(WORK ORDER): A faithful copy is required. Print each line of the data exactly and omit the pictures.

(SOURCE RECORDS):
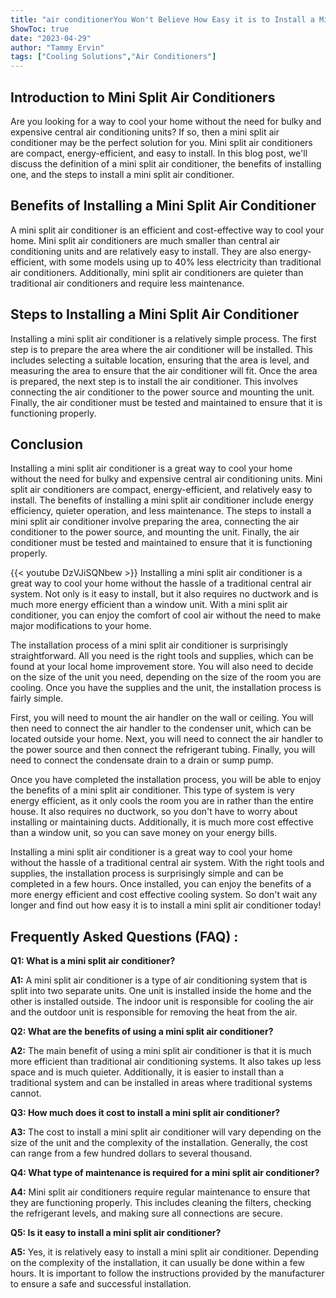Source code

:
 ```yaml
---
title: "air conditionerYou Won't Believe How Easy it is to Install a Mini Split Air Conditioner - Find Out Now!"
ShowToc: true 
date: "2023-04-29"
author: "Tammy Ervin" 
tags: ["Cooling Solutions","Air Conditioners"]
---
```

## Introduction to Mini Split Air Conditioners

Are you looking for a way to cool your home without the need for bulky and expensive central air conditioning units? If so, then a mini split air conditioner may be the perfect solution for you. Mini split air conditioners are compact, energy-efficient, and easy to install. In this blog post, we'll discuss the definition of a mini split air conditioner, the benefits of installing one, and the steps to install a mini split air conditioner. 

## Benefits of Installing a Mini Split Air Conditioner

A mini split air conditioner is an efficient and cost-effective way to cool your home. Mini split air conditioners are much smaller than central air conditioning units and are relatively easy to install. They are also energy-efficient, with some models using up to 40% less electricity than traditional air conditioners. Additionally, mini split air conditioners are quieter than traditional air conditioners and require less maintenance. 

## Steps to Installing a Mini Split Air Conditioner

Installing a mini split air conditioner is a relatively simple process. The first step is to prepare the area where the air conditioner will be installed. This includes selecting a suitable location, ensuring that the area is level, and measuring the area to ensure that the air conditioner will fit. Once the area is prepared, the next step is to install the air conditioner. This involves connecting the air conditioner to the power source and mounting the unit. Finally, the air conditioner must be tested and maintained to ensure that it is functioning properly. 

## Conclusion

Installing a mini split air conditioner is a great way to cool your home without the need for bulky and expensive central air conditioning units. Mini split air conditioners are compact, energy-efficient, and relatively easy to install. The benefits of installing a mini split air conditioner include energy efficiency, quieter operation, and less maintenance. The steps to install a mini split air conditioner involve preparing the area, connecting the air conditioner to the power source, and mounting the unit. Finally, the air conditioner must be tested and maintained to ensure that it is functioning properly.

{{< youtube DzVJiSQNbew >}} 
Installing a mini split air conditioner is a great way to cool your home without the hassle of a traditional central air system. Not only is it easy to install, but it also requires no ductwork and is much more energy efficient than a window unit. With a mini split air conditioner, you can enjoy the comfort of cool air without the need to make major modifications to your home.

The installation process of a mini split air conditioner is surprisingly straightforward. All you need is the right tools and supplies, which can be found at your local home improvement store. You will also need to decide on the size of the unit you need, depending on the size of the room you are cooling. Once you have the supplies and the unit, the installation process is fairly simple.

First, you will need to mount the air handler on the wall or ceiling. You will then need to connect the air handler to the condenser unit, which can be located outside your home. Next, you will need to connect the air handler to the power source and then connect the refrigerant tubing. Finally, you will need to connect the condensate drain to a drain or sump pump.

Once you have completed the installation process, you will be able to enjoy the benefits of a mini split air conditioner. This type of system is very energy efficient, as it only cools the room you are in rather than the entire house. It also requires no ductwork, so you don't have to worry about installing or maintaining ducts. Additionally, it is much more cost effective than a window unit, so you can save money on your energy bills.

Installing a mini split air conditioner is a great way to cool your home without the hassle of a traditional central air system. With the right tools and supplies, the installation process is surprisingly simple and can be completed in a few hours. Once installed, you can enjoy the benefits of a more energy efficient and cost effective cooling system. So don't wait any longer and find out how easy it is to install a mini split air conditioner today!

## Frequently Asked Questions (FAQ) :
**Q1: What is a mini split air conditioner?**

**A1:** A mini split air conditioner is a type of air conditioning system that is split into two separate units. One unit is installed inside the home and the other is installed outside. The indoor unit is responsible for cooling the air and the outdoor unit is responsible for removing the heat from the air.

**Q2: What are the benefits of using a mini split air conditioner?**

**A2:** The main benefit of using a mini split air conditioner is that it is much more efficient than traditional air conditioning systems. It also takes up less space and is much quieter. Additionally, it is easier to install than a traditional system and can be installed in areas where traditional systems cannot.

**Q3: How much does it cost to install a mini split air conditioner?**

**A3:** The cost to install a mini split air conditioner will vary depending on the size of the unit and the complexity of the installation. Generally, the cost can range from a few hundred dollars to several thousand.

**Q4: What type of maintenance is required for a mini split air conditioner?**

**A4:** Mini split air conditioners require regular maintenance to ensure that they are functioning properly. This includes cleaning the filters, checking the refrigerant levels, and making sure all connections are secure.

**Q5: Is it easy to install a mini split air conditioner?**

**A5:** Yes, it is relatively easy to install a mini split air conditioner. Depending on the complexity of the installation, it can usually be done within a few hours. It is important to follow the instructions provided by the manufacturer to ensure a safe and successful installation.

(WRITTEN ANSWER):
Source code

:
 ```yaml
---
title: "air conditionerYou Won't Believe How Easy it is to Install a Mini Split Air Conditioner - Find Out Now!"
ShowToc: true 
date: "2023-04-29"
author: "Tammy Ervin" 
tags: ["Cooling Solutions","Air Conditioners"]
---
```

## Introduction to Mini Split Air Conditioners

Are you looking for a way to cool your home without the need for bulky and expensive central air conditioning units? If so, then a mini split air conditioner may be the perfect solution for you. Mini split air conditioners are compact, energy-efficient, and easy to install. In this blog post, we'll discuss the definition of a mini split air conditioner, the benefits of installing one, and the steps to install a mini split air conditioner. 

## Benefits of Installing a Mini Split Air Conditioner

A mini split air conditioner is an efficient and cost-effective way to cool your home. Mini split air conditioners are much smaller than central air conditioning units and are relatively easy to install. They are also energy-efficient, with some models using up to 40% less electricity than traditional air conditioners. Additionally, mini split air conditioners are quieter than traditional air conditioners and require less maintenance. 

## Steps to Installing a Mini Split Air Conditioner

Installing a mini split air conditioner is a relatively simple process. The first step is to prepare the area where the air conditioner will be installed. This includes selecting a suitable location, ensuring that the area is level, and measuring the area to ensure that the air conditioner will fit. Once the area is prepared, the next step is to install the air conditioner. This involves connecting the air conditioner to the power source and mounting the unit. Finally, the air conditioner must be tested and maintained to ensure that it is functioning properly. 

## Conclusion

Installing a mini split air conditioner is a great way to cool your home without the need for bulky and expensive central air conditioning units. Mini split air conditioners are compact, energy-efficient, and relatively easy to install. The benefits of installing a mini split air conditioner include energy efficiency, quieter operation, and less maintenance. The steps to install a mini split air conditioner involve preparing the area, connecting the air conditioner to the power source, and mounting the unit. Finally, the air conditioner must be tested and maintained to ensure that it is functioning properly.

{{< youtube DzVJiSQNbew >}} 
Installing a mini split air conditioner is a great way to cool your home without the hassle of a traditional central air system. Not only is it easy to install, but it also requires no ductwork and is much more energy efficient than a window unit. With a mini split air conditioner, you can enjoy the comfort of cool air without the need to make major modifications to your home.

The installation process of a mini split air conditioner is surprisingly straightforward. All you need is the right tools and supplies, which can be found at your local home improvement store. You will also need to decide on the size of the unit you need, depending on the size of the room you are cooling. Once you have the supplies and the unit, the installation process is fairly simple.

First, you will need to mount the air handler on the wall or ceiling. You will then need to connect the air handler to the condenser unit, which can be located outside your home. Next, you will need to connect the air handler to the power source and then connect the refrigerant tubing. Finally, you will need to connect the condensate drain to a drain or sump pump.

Once you have completed the installation process, you will be able to enjoy the benefits of a mini split air conditioner. This type of system is very energy efficient, as it only cools the room you are in rather than the entire house. It also requires no ductwork, so you don't have to worry about installing or maintaining ducts. Additionally, it is much more cost effective than a window unit, so you can save money on your energy bills.

Installing a mini split air conditioner is a great way to cool your home without the hassle of a traditional central air system. With the right tools and supplies, the installation process is surprisingly simple and can be completed in a few hours. Once installed, you can enjoy the benefits of a more energy efficient and cost effective cooling system. So don't wait any longer and find out how easy it is to install a mini split air conditioner today!

## Frequently Asked Questions (FAQ) :
**Q1: What is a mini split air conditioner?**

**A1:** A mini split air conditioner is a type of air conditioning system that is split into two separate units. One unit is installed inside the home and the other is installed outside. The indoor unit is responsible for cooling the air and the outdoor unit is responsible for removing the heat from the air.

**Q2: What are the benefits of using a mini split air conditioner?**

**A2:** The main benefit of using a mini split air conditioner is that it is much more efficient than traditional air conditioning systems. It also takes up less space and is much quieter. Additionally, it is easier to install than a traditional system and can be installed in areas where traditional systems cannot.

**Q3: How much does it cost to install a mini split air conditioner?**

**A3:** The cost to install a mini split air conditioner will vary depending on the size of the unit and the complexity of the installation. Generally, the cost can range from a few hundred dollars to several thousand.

**Q4: What type of maintenance is required for a mini split air conditioner?**

**A4:** Mini split air conditioners require regular maintenance to ensure that they are functioning properly. This includes cleaning the filters, checking the refrigerant levels, and making sure all connections are secure.

**Q5: Is it easy to install a mini split air conditioner?**

**A5:** Yes, it is relatively easy to install a mini split air conditioner. Depending on the complexity of the installation, it can usually be done within a few hours. It is important to follow the instructions provided by the manufacturer to ensure a safe and successful installation.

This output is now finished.